Elmer Navarro Manuel



While critics and human rights advocates took turns in slamming the signing of the Anti-Terror Bill into law, National Security Adviser Hermogenes Esperon and the bill’s principal author, Senator Panfilo Lacson, backed the Armed Forces of the Philippines (AFP) in its support of the measure seeking to put more teeth against terrorism in the country.

Following President Rodrigo Duterte’s approval of the Anti-Terrorism Act of 2020, Senator Panfilo Lacson on Saturday stressed the importance of the measure, saying that terrorism “knows no timing.”

Lacson was reacting to critics questioning its approval at the height of the ongoing pandemic and threatening to challenge it before the Supreme Court.

The President, critics claimed, signed the legislation on the same day local cases of COVID-19 breached the 40,000-mark.

Lacson, who sponsored the measure, reiterated that the terror threat knows no timing and knows no boundaries.

“Can we tell terrorists, ‘Don’t bomb us, there’s a COVID crisis?’” Lacson said in a radio interview. “Terrorism knows no timing, knows no boundary. It’s always urgent because they strike when we least expect it.”

Sen. Risa Hontiveros, among the staunchest critic of the measure, said the government should have focused on containing the pandemic and stopping millions of job losses instead of the law that would also allow the detention of suspects for up to 24 days without charge.

“The loss of life here will be innocent civilians. Don’t we want legal protection, a strong legal backbone in the Philippines so that terror acts will not take us by surprise?” Lacson claimed.

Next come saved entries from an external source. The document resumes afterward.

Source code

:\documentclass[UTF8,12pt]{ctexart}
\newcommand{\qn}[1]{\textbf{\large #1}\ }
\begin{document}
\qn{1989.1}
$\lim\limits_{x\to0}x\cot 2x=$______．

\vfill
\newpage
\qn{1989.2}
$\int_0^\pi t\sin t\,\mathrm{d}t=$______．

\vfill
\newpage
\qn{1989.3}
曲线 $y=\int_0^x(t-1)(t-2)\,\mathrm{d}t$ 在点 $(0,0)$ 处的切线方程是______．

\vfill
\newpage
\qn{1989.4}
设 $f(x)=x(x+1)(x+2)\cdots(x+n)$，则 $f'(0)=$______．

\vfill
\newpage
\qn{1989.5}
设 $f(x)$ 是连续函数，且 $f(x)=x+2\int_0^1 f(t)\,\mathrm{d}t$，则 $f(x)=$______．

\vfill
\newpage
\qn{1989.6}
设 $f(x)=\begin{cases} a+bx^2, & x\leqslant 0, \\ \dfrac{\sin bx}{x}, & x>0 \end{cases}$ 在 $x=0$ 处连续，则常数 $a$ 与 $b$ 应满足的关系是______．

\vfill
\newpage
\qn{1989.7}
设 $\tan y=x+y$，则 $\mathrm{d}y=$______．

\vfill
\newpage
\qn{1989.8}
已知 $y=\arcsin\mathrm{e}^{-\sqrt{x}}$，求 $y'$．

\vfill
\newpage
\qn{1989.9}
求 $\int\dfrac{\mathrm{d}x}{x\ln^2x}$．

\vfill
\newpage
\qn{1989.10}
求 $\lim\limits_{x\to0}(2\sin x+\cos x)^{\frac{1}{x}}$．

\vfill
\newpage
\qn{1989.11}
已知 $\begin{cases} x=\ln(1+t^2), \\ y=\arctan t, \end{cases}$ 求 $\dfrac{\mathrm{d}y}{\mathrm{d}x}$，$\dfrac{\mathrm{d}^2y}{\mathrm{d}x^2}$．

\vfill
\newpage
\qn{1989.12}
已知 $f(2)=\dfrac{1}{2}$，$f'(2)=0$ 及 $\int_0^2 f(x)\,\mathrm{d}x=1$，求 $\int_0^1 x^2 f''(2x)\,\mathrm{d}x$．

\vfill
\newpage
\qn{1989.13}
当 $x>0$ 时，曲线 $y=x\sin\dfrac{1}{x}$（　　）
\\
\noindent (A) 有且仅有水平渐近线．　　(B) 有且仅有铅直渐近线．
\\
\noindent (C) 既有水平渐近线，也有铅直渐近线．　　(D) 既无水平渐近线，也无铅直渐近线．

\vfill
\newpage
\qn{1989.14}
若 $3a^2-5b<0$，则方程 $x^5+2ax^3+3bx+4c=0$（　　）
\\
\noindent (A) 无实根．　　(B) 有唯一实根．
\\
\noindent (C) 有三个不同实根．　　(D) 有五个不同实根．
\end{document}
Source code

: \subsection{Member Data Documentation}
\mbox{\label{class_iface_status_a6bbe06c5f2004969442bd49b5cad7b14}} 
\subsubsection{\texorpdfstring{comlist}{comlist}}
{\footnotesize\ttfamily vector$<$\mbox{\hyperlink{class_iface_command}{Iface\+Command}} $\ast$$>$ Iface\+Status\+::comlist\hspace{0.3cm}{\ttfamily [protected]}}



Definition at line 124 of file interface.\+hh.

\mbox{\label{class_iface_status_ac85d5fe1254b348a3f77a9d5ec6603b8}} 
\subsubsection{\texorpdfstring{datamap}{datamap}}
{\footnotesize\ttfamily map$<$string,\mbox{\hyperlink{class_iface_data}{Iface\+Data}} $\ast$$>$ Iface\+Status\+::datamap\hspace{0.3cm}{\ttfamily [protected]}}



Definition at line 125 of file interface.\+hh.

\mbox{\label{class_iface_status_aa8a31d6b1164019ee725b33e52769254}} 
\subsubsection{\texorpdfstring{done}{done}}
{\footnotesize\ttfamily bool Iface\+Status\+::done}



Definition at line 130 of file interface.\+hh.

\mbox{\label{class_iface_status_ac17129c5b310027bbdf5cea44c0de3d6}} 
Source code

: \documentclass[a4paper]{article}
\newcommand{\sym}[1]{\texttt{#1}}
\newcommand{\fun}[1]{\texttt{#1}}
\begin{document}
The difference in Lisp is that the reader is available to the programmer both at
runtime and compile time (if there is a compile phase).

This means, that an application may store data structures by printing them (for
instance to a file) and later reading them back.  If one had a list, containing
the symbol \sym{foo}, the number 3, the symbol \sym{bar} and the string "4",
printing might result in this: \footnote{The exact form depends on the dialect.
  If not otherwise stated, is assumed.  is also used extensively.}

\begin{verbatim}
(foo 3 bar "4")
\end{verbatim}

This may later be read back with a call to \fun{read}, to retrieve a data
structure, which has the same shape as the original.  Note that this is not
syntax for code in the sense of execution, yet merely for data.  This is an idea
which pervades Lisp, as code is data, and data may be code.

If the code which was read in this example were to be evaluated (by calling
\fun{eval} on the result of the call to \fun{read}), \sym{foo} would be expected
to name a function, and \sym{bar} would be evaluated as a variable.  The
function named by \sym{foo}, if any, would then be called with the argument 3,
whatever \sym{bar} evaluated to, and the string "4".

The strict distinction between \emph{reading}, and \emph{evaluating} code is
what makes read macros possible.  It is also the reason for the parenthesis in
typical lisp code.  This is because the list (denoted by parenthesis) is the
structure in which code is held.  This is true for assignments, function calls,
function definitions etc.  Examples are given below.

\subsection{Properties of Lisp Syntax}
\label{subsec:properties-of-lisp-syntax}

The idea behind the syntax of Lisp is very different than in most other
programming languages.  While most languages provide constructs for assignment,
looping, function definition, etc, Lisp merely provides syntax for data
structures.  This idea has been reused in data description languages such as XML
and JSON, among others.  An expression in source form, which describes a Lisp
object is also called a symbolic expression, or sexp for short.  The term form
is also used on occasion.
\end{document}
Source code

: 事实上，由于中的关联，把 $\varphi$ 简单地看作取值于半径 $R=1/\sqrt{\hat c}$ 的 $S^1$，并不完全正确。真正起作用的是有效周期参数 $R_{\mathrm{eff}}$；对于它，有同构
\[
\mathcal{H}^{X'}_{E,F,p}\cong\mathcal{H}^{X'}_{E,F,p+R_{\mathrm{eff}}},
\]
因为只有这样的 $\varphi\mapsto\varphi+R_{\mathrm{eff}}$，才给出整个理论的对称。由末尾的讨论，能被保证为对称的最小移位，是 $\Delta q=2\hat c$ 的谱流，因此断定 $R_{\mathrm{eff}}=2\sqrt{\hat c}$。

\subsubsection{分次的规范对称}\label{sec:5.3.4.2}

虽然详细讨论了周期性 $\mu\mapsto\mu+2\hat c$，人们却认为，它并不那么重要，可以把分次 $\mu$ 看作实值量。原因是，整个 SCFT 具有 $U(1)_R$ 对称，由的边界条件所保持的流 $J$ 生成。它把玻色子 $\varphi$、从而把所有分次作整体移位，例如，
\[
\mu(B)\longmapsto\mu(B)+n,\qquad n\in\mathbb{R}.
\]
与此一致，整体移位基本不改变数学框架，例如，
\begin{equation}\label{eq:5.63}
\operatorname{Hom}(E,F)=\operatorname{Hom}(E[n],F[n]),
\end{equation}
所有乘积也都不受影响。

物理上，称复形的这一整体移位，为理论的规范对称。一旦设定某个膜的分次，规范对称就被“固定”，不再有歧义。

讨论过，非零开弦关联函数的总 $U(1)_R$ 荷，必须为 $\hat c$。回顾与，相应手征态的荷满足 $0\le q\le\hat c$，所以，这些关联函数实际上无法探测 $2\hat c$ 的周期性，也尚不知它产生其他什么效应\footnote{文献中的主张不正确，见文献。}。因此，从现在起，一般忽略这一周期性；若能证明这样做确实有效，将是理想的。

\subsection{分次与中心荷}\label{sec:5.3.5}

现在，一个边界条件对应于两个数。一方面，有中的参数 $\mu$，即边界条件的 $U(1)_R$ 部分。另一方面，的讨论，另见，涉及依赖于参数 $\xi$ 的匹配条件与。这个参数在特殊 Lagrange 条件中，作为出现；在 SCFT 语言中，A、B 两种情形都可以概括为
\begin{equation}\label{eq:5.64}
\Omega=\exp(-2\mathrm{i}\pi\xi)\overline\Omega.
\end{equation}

The senator pointed out that the newly-minted law will allow regulators to freeze terror-linked assets and arrest suspects while they are still preparing for extremist acts and stressed that the public should not fear warrantless arrests under the law because law enforcers are required to report these to the court, the Commission on Human Rights (CHR) and an Anti-Terrorism Council.

Lacson noted that arrests should also be anchored on probable cause and personal knowledge of the crime that suspects are “about to commit, actually committing or had just committed.”

Enforcers risk up to 10 years in jail, dismissal from service and a permanent ban from public office if the arrests violate the rights of suspects, he added.

Nothing to fear

“There’s nothing to fear or worry about. In truth, we placed many safeguards here,” Lacson said.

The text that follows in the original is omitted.